Under the new initiative, all Diyanet personnel assigned to serve in hospitals are to have graduate degrees in fields such as religious psychology, sociology and consultancy. They can only provide services to those who explicitly ask for their help, including patients, their relatives and hospital personnel. Their services could be viewed as one part of a holistic healing program, designed to complement modern medicine.
Indeed, in one instance, Gulay G. whose father is battling cancer at an Ankara hospital told Al Monitor, “Patients here are lonely. Imams are attentive. My dad, who did not want to continue chemotherapy, was much more willing to work with the doctors after meeting with an imam.”
Despite the hard work of individual Diyanet employees, however, the “Imamisation” programs raise serious concerns. Among them, Diyanet only provides services to Sunni Muslims. By interpreting democracy as a tool to serve the majority, instead of everyone, AKP members seem annoyed when questioned about providing services for people of other faiths and beliefs, such as atheists, Shiites, Alevis, Christians and Jews. Why are government funded services only available to one group exclusively?
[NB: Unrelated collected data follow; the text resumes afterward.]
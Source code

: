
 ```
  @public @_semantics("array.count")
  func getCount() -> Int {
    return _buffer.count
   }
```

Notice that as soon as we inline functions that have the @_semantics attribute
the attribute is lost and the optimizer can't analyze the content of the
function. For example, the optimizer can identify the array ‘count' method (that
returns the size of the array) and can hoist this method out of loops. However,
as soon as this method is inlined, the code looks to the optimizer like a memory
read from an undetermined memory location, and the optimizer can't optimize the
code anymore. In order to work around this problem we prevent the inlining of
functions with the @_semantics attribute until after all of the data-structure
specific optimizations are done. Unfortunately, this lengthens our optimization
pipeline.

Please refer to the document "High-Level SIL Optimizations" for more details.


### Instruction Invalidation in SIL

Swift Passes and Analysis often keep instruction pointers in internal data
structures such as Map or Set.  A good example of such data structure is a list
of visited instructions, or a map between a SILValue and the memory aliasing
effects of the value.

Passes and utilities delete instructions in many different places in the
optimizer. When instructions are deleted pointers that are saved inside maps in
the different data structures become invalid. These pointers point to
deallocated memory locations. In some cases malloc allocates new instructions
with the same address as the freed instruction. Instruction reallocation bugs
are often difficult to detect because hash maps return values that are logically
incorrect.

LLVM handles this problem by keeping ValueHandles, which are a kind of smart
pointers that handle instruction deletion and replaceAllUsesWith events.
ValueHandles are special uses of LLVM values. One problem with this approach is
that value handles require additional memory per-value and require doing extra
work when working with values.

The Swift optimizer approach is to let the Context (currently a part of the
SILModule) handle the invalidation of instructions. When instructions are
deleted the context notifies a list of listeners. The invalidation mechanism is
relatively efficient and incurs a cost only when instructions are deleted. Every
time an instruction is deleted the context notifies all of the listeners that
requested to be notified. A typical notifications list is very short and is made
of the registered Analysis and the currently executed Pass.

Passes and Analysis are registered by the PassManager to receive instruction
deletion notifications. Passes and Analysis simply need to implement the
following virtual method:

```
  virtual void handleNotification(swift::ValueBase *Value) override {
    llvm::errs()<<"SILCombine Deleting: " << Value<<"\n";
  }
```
Also of concern is the increasing frequency of troubling reports on K-12 schools across Turkey. In 2015, the Education and Science Workers Union published a detailed report, “Islamisation of Education,” compiling news, evaluations and numbers on grades K-12. It estimated that there are almost a million students enrolled in 2015-16 at religious secondary schools. The report indicates that the aim of the education system is to raise obedient generations of observant Sunnis through an increased focus on religious education at the expense of other fields.
Despite a European Court of Human Rights ruling against mandatory religion classes, they remain compulsory in Turkey. Indeed, even students with autism have been enrolled in such classes. Prayer and Quran-reading competitions have also increased in frequency, while co-ed education has come under close scrutiny.
Mind-boggling examples of the Imamisation process are plentiful. In June 2015, the Ministry of Education invited 220 imams from the 11 Kurdish-majority south-eastern provinces to discuss why skipping school was prevalent. While education experts tried to comprehend why the imams were consulted, instead of teachers, principles and themselves, ministry officials concluded that imams could be effective in lessening absenteeism.
The prominent attorney Erdal Dogan told Al-Monitor, “The Turkish state has never been able to achieve a proper functioning secularism, but never before has it been this far from secularism either. Jihadism has now been normalized in all of Turkey’s institutions.”
Dogan emphasized how government-sponsored religion can lead to discrimination and intimidation on multiple levels. “Anyone who is critical of the government is immediately labelled an enemy of the state, and this ‘one religion, one language, one nation’ ideology becomes particularly threatening to the most vulnerable groups — minors, prisoners and hospital patients,” Dogan said. Indeed, these are the groups currently being targeted through Imamisation.
Hatice Altinisik, chairwoman of the Alevi Bektasi Institute, told Al Monitor, “In a country where there are more mosques than schools, more imams than teachers, where science, philosophy, art, dance, theatre are discouraged at the expense of religious education for minors, what should we expect? Soon, perhaps, when we need to see a doctor, we will first be required to get a permission slip from our local imam.”
What is a Shiite, Alevis, or atheist to do when authorities do not acknowledge their existence? The Imamisation process is not hidden. To the contrary, it is front and centre in Turkey. President Recep Tayyip Erdogan, himself a graduate of an imam high school, has kept his promise from 2012, when he famously announced, “Imam hatip’s will become the apple of this nation’s eye.”